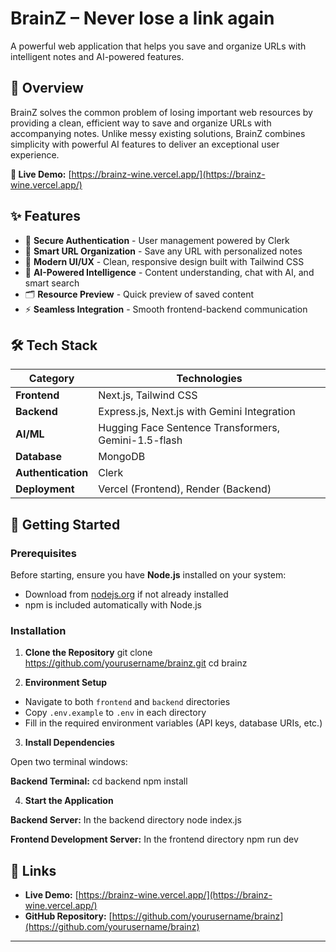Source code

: # BrainZ – Never lose a link again

A powerful web application that helps you save and organize URLs with intelligent notes and AI-powered features.

## 🌟 Overview

BrainZ solves the common problem of losing important web resources by providing a clean, efficient way to save and organize URLs with accompanying notes. Unlike messy existing solutions, BrainZ combines simplicity with powerful AI features to deliver an exceptional user experience.

**🔗 Live Demo:** [https://brainz-wine.vercel.app/](https://brainz-wine.vercel.app/)

## ✨ Features

- 🔑 **Secure Authentication** - User management powered by Clerk
- 📄 **Smart URL Organization** - Save any URL with personalized notes
- 🎨 **Modern UI/UX** - Clean, responsive design built with Tailwind CSS
- 🤖 **AI-Powered Intelligence** - Content understanding, chat with AI, and smart search
- 🗂️ **Resource Preview** - Quick preview of saved content
- ⚡ **Seamless Integration** - Smooth frontend-backend communication

## 🛠️ Tech Stack

| Category | Technologies |
|----------|-------------|
| **Frontend** | Next.js, Tailwind CSS |
| **Backend** | Express.js, Next.js with Gemini Integration |
| **AI/ML** | Hugging Face Sentence Transformers, Gemini-1.5-flash |
| **Database** | MongoDB |
| **Authentication** | Clerk |
| **Deployment** | Vercel (Frontend), Render (Backend) |

## 🚀 Getting Started

### Prerequisites

Before starting, ensure you have **Node.js** installed on your system:
- Download from [nodejs.org](https://nodejs.org/) if not already installed
- npm is included automatically with Node.js

### Installation

1. **Clone the Repository**
git clone https://github.com/yourusername/brainz.git
cd brainz

2. **Environment Setup**
- Navigate to both `frontend` and `backend` directories
- Copy `.env.example` to `.env` in each directory
- Fill in the required environment variables (API keys, database URIs, etc.)

3. **Install Dependencies**

Open two terminal windows:

**Backend Terminal:**
cd backend
npm install

4. **Start the Application**

**Backend Server:**
In the backend directory
node index.js

**Frontend Development Server:**
In the frontend directory
npm run dev

## 🔗 Links

- **Live Demo:** [https://brainz-wine.vercel.app/](https://brainz-wine.vercel.app/)
- **GitHub Repository:** [https://github.com/yourusername/brainz](https://github.com/yourusername/brainz)

***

Task to carry out:
What is needed here is an exact repetition of the listing above, pictures excluded.

Response below:
Source code

: # BrainZ – Never lose a link again

A powerful web application that helps you save and organize URLs with intelligent notes and AI-powered features.

## 🌟 Overview

BrainZ solves the common problem of losing important web resources by providing a clean, efficient way to save and organize URLs with accompanying notes. Unlike messy existing solutions, BrainZ combines simplicity with powerful AI features to deliver an exceptional user experience.

**🔗 Live Demo:** [https://brainz-wine.vercel.app/](https://brainz-wine.vercel.app/)

## ✨ Features

- 🔑 **Secure Authentication** - User management powered by Clerk
- 📄 **Smart URL Organization** - Save any URL with personalized notes
- 🎨 **Modern UI/UX** - Clean, responsive design built with Tailwind CSS
- 🤖 **AI-Powered Intelligence** - Content understanding, chat with AI, and smart search
- 🗂️ **Resource Preview** - Quick preview of saved content
- ⚡ **Seamless Integration** - Smooth frontend-backend communication

## 🛠️ Tech Stack

| Category | Technologies |
|----------|-------------|
| **Frontend** | Next.js, Tailwind CSS |
| **Backend** | Express.js, Next.js with Gemini Integration |
| **AI/ML** | Hugging Face Sentence Transformers, Gemini-1.5-flash |
| **Database** | MongoDB |
| **Authentication** | Clerk |
| **Deployment** | Vercel (Frontend), Render (Backend) |

## 🚀 Getting Started

### Prerequisites

Before starting, ensure you have **Node.js** installed on your system:
- Download from [nodejs.org](https://nodejs.org/) if not already installed
- npm is included automatically with Node.js

### Installation

1. **Clone the Repository**
git clone https://github.com/yourusername/brainz.git
cd brainz

2. **Environment Setup**
- Navigate to both `frontend` and `backend` directories
- Copy `.env.example` to `.env` in each directory
- Fill in the required environment variables (API keys, database URIs, etc.)

3. **Install Dependencies**

Open two terminal windows:

**Backend Terminal:**
cd backend
npm install

4. **Start the Application**

**Backend Server:**
In the backend directory
node index.js

**Frontend Development Server:**
In the frontend directory
npm run dev

## 🔗 Links

- **Live Demo:** [https://brainz-wine.vercel.app/](https://brainz-wine.vercel.app/)
- **GitHub Repository:** [https://github.com/yourusername/brainz](https://github.com/yourusername/brainz)

***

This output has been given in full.